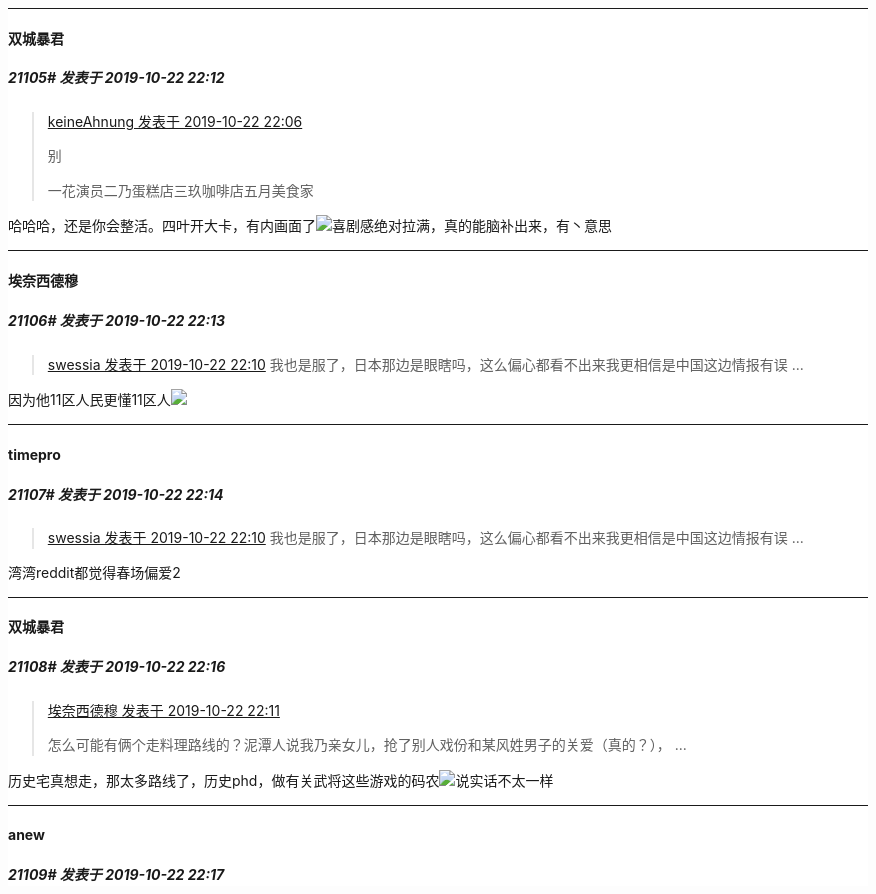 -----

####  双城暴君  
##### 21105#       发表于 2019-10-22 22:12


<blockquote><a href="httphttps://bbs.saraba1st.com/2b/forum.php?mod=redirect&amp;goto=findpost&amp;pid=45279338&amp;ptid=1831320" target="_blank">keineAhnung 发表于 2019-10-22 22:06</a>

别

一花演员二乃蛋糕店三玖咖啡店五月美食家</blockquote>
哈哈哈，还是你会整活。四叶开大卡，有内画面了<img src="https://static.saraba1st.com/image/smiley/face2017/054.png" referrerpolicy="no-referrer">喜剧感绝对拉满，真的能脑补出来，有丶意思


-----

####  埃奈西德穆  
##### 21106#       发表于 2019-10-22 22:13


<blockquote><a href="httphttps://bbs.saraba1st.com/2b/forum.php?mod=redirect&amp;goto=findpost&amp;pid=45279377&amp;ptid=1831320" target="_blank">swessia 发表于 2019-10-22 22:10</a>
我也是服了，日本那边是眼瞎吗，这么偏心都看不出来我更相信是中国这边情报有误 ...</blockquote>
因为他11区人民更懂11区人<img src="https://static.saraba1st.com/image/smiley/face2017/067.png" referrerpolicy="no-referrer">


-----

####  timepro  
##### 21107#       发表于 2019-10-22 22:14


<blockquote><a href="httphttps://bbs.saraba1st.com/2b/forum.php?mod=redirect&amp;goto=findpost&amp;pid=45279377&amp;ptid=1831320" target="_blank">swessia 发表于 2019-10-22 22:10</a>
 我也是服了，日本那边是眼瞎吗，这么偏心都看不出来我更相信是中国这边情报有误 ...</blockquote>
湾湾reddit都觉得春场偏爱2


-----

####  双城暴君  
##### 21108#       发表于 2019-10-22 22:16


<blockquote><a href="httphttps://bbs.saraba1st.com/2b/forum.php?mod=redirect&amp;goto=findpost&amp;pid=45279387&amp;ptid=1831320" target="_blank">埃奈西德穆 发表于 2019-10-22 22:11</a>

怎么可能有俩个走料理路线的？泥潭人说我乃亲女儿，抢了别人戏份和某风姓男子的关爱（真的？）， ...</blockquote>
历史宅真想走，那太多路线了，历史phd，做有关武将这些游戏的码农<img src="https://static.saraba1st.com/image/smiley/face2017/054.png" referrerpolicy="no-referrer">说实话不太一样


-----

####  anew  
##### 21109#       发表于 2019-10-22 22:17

- - - - - - -

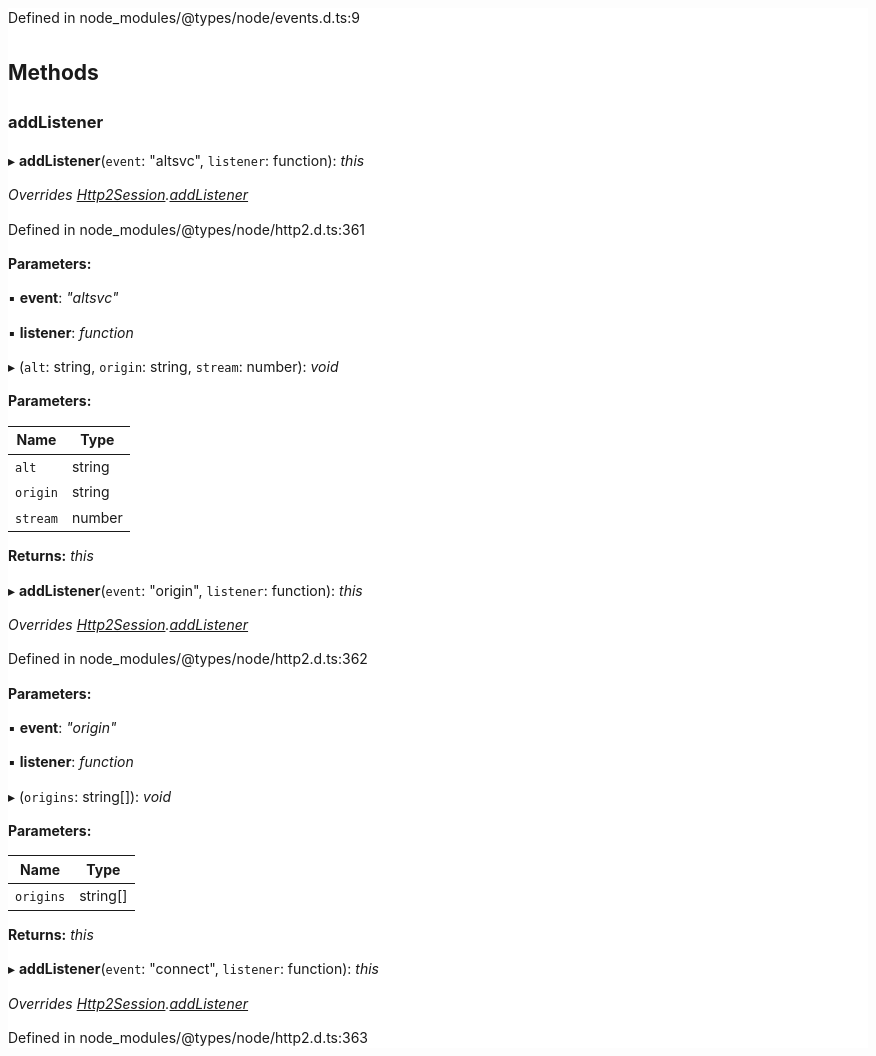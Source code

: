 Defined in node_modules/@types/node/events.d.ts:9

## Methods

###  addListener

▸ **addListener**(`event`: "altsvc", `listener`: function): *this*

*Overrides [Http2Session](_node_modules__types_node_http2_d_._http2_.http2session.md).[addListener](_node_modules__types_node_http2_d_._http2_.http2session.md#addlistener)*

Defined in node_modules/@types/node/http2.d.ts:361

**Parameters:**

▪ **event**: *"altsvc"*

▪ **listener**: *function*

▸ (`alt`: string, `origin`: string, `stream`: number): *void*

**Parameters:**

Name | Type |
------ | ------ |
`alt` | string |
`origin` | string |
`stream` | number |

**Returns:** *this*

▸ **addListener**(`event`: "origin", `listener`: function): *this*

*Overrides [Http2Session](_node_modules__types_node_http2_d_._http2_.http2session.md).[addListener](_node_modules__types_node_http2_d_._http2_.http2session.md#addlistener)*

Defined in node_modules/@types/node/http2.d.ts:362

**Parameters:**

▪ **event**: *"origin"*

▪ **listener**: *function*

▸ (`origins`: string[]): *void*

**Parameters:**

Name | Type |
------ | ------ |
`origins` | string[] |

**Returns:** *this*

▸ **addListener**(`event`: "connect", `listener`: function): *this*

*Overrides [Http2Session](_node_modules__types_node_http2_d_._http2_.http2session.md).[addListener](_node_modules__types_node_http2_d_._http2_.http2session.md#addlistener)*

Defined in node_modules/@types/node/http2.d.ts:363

- - - - - - -

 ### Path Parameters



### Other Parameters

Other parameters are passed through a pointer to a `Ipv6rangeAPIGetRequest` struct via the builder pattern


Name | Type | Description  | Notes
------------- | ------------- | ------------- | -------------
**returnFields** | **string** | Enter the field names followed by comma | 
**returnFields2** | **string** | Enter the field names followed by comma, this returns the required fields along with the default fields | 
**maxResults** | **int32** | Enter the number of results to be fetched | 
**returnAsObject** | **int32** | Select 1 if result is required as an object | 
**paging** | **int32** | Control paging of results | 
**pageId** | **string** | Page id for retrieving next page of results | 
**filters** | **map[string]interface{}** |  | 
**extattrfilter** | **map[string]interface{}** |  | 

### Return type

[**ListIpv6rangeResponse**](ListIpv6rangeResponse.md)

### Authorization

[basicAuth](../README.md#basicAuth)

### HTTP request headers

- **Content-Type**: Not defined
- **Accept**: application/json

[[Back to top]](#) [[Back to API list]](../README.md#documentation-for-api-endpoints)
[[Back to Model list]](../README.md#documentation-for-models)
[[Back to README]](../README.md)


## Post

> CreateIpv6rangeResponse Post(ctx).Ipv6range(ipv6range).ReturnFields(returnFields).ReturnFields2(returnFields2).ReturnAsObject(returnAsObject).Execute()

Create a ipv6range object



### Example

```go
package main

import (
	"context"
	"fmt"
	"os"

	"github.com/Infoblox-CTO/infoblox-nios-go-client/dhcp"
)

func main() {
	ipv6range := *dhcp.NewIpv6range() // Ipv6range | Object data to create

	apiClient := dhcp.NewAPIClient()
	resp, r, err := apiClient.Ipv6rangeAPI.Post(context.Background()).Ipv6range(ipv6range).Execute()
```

- - - - - - -

== Work to complete ==
When a line in the material above includes "returnAsObject", report that line by copying it.

== Completed task ==
**returnAsObject** | **int32** | Select 1 if result is required as an object | 
> CreateIpv6rangeResponse Post(ctx).Ipv6range(ipv6range).ReturnFields(returnFields).ReturnFields2(returnFields2).ReturnAsObject(returnAsObject).Execute()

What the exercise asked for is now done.